▶ [EXERCISE DETAILS] Filter the entries, keeping every line with the string "school".

--------------------------------

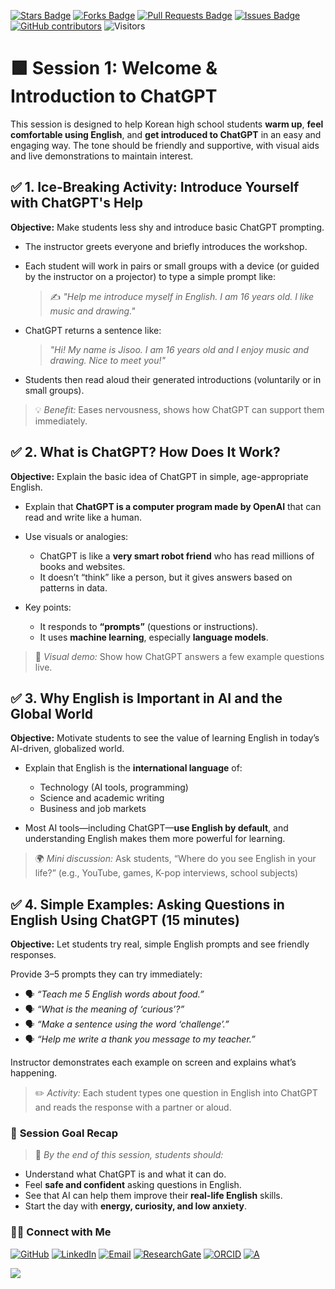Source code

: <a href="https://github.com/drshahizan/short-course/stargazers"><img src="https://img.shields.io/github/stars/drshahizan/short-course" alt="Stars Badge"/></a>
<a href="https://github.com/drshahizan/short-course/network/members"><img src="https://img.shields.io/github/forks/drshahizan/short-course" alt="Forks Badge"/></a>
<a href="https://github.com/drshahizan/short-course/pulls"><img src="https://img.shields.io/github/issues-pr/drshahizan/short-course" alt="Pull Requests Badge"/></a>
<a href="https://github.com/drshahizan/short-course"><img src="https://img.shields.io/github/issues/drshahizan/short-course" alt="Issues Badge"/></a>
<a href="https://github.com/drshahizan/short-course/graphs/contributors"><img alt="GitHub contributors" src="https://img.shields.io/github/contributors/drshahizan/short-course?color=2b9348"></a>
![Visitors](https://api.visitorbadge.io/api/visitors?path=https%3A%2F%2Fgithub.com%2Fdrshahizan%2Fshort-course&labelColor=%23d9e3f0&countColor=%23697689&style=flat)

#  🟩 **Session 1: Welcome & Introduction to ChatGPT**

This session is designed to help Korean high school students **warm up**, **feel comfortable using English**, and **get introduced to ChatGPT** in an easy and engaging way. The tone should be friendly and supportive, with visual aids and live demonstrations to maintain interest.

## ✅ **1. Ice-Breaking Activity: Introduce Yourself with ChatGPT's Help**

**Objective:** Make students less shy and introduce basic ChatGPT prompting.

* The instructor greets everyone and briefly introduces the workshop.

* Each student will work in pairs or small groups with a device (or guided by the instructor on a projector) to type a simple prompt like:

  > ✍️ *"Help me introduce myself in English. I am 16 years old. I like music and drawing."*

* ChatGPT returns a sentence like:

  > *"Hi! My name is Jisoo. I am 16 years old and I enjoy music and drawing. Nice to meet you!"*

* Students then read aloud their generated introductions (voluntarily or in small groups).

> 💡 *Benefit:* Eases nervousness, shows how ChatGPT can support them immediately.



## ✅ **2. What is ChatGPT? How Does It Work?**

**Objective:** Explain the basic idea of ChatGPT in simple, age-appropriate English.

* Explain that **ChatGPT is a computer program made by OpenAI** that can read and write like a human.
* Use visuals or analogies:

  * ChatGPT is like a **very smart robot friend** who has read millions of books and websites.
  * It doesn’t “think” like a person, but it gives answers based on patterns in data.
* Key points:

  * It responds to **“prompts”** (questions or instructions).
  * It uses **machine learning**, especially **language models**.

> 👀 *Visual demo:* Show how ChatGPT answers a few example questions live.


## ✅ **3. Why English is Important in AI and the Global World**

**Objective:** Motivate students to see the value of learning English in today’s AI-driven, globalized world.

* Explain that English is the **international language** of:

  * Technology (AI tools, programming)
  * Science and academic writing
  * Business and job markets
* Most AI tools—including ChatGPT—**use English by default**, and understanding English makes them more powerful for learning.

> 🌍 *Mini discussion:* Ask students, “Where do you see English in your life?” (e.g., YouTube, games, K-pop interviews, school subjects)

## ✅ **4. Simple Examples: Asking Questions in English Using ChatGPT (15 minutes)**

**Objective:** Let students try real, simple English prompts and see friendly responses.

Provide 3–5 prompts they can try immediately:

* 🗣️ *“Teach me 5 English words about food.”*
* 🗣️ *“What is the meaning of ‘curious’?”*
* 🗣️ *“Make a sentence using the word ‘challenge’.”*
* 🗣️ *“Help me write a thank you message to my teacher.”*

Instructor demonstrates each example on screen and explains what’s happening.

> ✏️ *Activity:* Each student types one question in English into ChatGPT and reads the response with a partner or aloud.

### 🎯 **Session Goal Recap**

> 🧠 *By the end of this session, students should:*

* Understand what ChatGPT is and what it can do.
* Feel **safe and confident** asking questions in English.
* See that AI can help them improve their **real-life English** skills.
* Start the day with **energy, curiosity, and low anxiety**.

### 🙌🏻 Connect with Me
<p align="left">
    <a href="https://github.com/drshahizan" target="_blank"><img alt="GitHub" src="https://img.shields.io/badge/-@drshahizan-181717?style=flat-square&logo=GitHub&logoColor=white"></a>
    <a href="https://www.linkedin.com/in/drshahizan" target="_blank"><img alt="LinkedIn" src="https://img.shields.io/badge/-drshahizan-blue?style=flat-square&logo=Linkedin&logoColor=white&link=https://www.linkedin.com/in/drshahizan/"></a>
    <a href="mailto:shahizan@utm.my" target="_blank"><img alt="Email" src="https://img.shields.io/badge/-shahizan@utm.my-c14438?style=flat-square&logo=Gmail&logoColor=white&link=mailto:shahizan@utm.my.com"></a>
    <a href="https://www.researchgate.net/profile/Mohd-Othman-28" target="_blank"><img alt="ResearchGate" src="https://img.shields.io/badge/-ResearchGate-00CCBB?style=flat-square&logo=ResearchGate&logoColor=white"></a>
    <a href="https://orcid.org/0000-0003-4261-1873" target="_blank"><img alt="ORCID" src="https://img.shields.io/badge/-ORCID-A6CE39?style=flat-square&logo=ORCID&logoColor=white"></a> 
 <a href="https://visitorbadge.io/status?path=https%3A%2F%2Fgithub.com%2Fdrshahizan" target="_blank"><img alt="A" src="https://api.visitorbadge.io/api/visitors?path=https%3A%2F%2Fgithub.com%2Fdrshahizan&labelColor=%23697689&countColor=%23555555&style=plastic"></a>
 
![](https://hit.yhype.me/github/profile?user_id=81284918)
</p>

--------------------------------

▶ [YOUR RESPONSE]
This session is designed to help Korean high school students **warm up**, **feel comfortable using English**, and **get introduced to ChatGPT** in an easy and engaging way. The tone should be friendly and supportive, with visual aids and live demonstrations to maintain interest.
> 🌍 *Mini discussion:* Ask students, “Where do you see English in your life?” (e.g., YouTube, games, K-pop interviews, school subjects)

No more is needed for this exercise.